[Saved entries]
☆ ☆ ☆ ☆ ☆ ☆ ☆
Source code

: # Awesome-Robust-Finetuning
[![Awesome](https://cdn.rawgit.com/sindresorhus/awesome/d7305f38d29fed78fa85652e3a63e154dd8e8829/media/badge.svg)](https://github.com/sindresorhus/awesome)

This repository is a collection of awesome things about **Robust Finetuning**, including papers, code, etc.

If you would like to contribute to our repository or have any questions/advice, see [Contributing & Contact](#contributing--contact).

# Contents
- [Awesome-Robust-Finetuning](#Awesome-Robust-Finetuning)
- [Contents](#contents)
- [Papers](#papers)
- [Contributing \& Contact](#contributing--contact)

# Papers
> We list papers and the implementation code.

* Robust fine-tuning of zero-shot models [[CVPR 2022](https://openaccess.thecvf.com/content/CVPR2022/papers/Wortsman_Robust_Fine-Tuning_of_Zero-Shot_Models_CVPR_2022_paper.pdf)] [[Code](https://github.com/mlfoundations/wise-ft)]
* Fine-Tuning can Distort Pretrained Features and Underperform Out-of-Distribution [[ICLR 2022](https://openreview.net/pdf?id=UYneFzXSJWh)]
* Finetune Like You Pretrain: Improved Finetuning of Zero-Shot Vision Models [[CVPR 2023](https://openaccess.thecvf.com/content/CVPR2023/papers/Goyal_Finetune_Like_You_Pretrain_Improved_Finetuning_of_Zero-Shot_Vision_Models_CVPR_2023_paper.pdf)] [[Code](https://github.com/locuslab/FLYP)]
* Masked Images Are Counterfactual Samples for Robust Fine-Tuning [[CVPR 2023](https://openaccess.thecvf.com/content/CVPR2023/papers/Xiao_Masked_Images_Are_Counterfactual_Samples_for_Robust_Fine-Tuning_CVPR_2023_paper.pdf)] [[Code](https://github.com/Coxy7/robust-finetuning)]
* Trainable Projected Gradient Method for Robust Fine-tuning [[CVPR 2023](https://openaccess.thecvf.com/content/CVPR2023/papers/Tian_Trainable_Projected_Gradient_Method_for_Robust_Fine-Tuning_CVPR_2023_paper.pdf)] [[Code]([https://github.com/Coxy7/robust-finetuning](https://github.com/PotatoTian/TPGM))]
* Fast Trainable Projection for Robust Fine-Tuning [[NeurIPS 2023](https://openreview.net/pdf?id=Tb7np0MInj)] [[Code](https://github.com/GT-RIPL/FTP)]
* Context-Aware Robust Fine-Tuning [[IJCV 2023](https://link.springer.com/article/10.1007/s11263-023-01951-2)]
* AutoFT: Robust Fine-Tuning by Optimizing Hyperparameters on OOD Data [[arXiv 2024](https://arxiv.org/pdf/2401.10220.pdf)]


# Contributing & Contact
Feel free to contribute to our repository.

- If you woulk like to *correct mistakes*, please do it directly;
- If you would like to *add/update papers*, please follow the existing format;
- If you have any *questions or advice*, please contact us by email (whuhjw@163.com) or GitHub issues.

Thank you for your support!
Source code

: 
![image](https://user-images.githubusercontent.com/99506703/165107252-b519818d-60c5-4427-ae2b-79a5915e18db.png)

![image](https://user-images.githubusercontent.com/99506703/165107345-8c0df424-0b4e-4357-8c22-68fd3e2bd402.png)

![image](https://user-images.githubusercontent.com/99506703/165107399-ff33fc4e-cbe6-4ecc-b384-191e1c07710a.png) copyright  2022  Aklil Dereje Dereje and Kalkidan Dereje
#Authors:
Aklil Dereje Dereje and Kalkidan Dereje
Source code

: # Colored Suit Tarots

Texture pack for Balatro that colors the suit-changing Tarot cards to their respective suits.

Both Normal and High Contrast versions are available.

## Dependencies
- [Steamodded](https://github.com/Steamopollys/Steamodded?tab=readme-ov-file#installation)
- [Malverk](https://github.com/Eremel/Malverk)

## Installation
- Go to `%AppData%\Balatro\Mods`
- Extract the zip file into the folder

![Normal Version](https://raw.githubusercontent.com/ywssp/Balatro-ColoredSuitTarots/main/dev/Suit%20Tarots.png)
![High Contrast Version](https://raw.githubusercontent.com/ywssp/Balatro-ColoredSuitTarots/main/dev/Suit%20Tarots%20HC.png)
☆ ☆ ☆ ☆ ☆ ☆ ☆
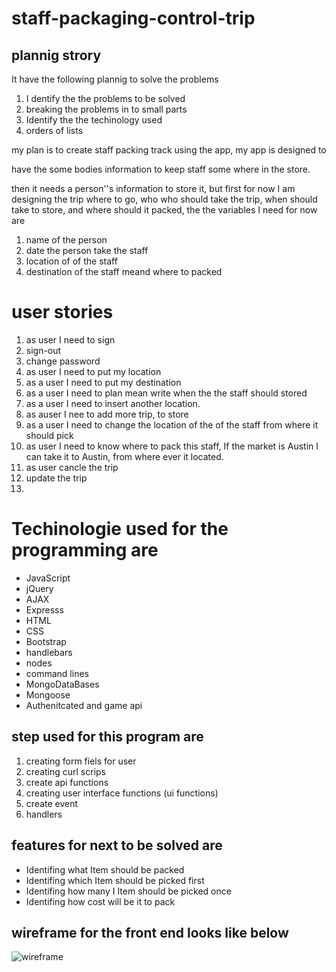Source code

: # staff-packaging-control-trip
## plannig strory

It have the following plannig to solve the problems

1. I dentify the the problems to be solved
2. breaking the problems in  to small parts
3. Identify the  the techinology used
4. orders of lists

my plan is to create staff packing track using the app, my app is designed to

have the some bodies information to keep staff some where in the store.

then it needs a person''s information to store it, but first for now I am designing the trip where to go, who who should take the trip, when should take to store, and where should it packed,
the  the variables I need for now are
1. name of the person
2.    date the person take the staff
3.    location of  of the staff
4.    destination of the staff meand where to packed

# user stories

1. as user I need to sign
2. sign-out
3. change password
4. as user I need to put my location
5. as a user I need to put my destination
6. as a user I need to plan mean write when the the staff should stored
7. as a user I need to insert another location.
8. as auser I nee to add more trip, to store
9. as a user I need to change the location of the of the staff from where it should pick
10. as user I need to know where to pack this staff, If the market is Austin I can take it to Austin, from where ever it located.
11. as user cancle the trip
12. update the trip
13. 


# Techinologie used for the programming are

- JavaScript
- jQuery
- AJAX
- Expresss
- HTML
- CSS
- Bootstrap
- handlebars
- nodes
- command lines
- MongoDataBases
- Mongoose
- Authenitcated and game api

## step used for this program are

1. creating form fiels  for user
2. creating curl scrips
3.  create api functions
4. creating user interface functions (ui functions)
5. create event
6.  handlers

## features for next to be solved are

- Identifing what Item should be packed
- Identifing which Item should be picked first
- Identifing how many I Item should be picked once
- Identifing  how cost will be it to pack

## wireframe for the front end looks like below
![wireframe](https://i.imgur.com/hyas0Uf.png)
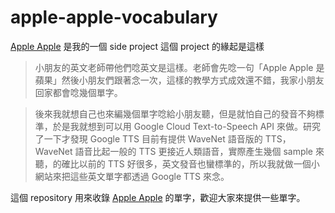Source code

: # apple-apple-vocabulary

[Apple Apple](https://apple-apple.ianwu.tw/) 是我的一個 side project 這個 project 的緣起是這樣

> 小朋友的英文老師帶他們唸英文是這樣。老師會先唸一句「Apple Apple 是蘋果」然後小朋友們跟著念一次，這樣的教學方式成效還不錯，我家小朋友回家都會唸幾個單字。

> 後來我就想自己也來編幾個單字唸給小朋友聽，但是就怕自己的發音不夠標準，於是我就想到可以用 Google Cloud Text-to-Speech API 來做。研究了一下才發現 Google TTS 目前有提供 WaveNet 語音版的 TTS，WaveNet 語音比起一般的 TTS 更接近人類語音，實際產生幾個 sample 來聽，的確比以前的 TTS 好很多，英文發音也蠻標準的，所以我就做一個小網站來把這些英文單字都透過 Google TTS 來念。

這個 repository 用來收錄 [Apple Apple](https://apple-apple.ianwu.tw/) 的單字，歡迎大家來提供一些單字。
☆ ☆ ☆ ☆ ☆ ☆ ☆
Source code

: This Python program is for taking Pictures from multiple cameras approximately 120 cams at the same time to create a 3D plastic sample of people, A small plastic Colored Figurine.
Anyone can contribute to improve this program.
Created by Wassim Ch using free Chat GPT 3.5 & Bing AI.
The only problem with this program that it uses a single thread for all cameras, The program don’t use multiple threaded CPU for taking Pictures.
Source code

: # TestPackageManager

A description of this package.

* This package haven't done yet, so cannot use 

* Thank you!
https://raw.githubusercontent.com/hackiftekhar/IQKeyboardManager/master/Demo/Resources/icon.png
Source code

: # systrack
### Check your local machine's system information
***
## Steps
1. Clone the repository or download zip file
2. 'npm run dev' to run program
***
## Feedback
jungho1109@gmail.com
☆ ☆ ☆ ☆ ☆ ☆ ☆
State how many lines in the entries above hold the word "openreview", with no further text.

2